Uit een juridische studie van de Palestinian Human Rights Organizations Council (PHROC) is gebleken dat de steun van de EU en de lidstaten voor het interconnectorproject in strijd is met hun verplichtingen uit hoofde van het internationaal recht en het EU-recht in verband met de illegale nederzettingen van Israël, met name het verbod op erkenning en het verlenen van bijstand.

De EU-instellingen schenden ook het verbod op EU-financiering van Israëlische entiteiten en activiteiten in de OPT op grond van de richtsnoeren van 2013.

Uit de PHROC-studie blijkt dat het elektriciteitsnet van Israël de illegale nederzettingen omvat – met opzet en in overeenstemming met Israëls aanspraak op soevereiniteit in de OPT en de uitbreiding van de Israëlische jurisdictie tot de illegale nederzettingen, wat een daad van de facto annexatie is.

Puur commercieel?

Geconfronteerd met de studie heeft de EU-Commissie geantwoord dat de EU-financiering van de EuroAzië Interconnector beperkt is tot het gedeelte Cyprus-Griekenland, en beweert zij dat het gedeelte Israël-Cyprus een commerciële onderneming is.
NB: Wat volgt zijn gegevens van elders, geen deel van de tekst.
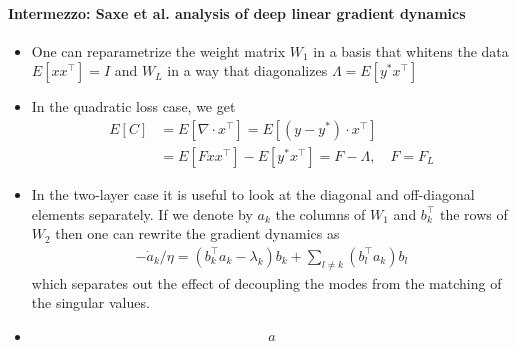 \documentclass{article}
\begin{document}
\paragraph{Intermezzo: Saxe et al. analysis of deep linear gradient dynamics}
\begin{itemize}
\item One can reparametrize the weight matrix $W_1$ in a basis that whitens  the data $E[xx^\top]=I$ and $W_L$ in a way that diagonalizes $\Lambda =E[y^* x^\top]$
\item In the quadratic loss case, we get 
\begin{align}
E[C] 
& = E[\nabla \cdot x^\top] = E[ (y - y^*) \cdot x^\top] \\
& = E[F x x^\top] - E[y^*x^\top] = F  - \Lambda, \quad F=F_L
\end{align}
\item  In the two-layer case it is useful to look at the diagonal and off-diagonal elements separately.  If we denote by $a_k$ the columns of $W_1$ and $b_k^\top$ the rows of $W_2$ then one can rewrite the gradient dynamics as 
\begin{align}
- \dot a_k/\eta = (b_k^\top a_k - \lambda_k) b_k + \sum_{l \neq k} (b_l^\top a_k) b_l
\end{align}
which separates out the effect of decoupling the modes from the matching of the singular values. 
\item
\begin{align}
a
\end{align}
\end{itemize}

\newpage
\end{document}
Als dat zo is, waarom presenteert de EU het project dan op haar websites en op de PCI-lijsten met het traject Israël-Cyprus erbij? Bovendien, zelfs als de Commissie het traject Israël-Cyprus behandelt als een commercieel project dat geen recht heeft op EU-financiering, zullen de EU en de lidstaten dan de nodige maatregelen nemen om ervoor te zorgen dat bedrijven en investeerders het internationaal humanitair recht en de mensenrechten eerbiedigen en afzien van de uitvoering van dit project dat Israëls illegale nederzettingenonderneming zal stimuleren?
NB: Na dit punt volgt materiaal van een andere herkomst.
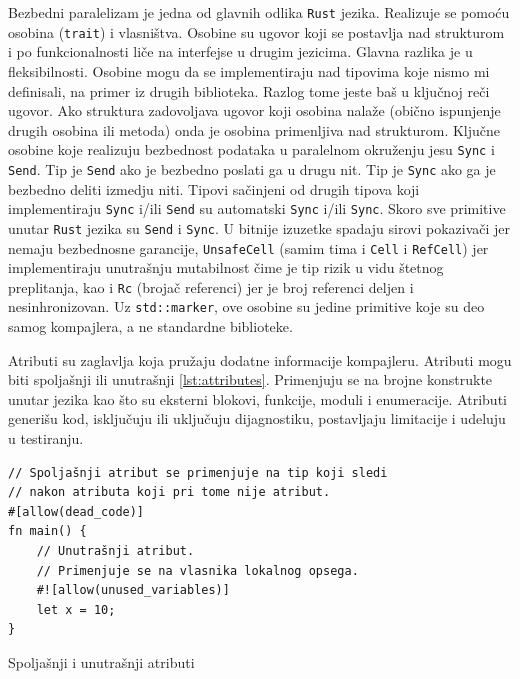 \documentclass[11pt]{article}
\begin{document}
Bezbedni paralelizam je jedna od glavnih odlika \verb|Rust| jezika. Realizuje se pomoću osobina (\verb|trait|)
i vlasništva. Osobine su ugovor koji se postavlja nad strukturom i po funkcionalnosti liče na interfejse
u drugim jezicima. Glavna razlika je u fleksibilnosti. Osobine mogu da se implementiraju nad tipovima
koje nismo mi definisali, na primer iz drugih biblioteka. Razlog tome jeste baš u ključnoj reči ugovor.
Ako struktura zadovoljava ugovor koji osobina nalaže (obično ispunjenje drugih osobina ili
metoda) onda je osobina primenljiva nad strukturom. Ključne osobine koje realizuju bezbednost podataka
u paralelnom okruženju jesu \verb|Sync| i \verb|Send|. Tip je \verb|Send| ako je bezbedno poslati ga 
u drugu nit. Tip je \verb|Sync| ako ga je bezbedno deliti izmedju niti. Tipovi sačinjeni od drugih tipova koji
implementiraju \verb|Sync| i/ili \verb|Send| su automatski \verb|Sync| i/ili \verb|Sync|. Skoro sve primitive
unutar \verb|Rust| jezika su \verb|Send| i \verb|Sync|. U bitnije izuzetke spadaju sirovi pokazivači jer nemaju
bezbednosne garancije, \verb|UnsafeCell| (samim tima i \verb|Cell| i \verb|RefCell|) jer implementiraju
unutrašnju mutabilnost čime je tip rizik u vidu štetnog preplitanja, kao i \verb|Rc| (brojač referenci) 
jer je broj referenci deljen i nesinhronizovan. Uz \verb|std::marker|, ove osobine su jedine primitive koje su 
deo samog kompajlera, a ne standardne biblioteke.

Atributi su zaglavlja koja pružaju dodatne informacije kompajleru. Atributi mogu biti spoljašnji ili 
unutrašnji \ref{lst:attributes}. Primenjuju se na brojne konstrukte unutar jezika kao što su eksterni blokovi,
funkcije, moduli i enumeracije. Atributi generišu kod, isključuju ili uključuju dijagnostiku, 
postavljaju limitacije i udeluju u testiranju. 

\begin{listing}[H]
\begin{verbatim}
// Spoljašnji atribut se primenjuje na tip koji sledi 
// nakon atributa koji pri tome nije atribut.
#[allow(dead_code)] 
fn main() {
    // Unutrašnji atribut.
    // Primenjuje se na vlasnika lokalnog opsega. 
    #![allow(unused_variables)]
    let x = 10;  
}
\end{verbatim}
\caption{Spoljašnji i unutrašnji atributi}
\label{lst:attributes}
\end{listing}
\end{document}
De EU heeft gelijk dat zij een einde wil maken aan het energie-isolement van Cyprus door het aan te sluiten op het elektriciteitsnet van Europa, maar zij heeft ongelijk dat zij steun verleent aan een energieproject dat de klimaatverbintenissen van de EU ondermijnt, conflicten in de regio aanwakkert en bijdraagt tot de instandhouding en uitbreiding van de illegale Israëlische nederzettingen en de systematische schending van de mensenrechten van het Palestijnse volk, waaronder het recht op zelfbeschikking.

De EU moet, samen met de lidstaten Cyprus en Griekenland, op zijn minst het Israël-Cyprus traject van de EuroAzië Interconnector schrappen.

Topfoto: Als het Israëlisch-Cyprische deel een “commerciële onderneming” is, waarom presenteert de EU het project dan op haar websites en op de PCI-lijsten met het Israëlisch-Cyprische deel inbegrepen? (Foto: Wikimedia)

Ingrid Jaradat is co-auteur van een juridische studie over de Euro-Azië interconnector voor de Palestinian Human Rights Organisations Council (PHROC).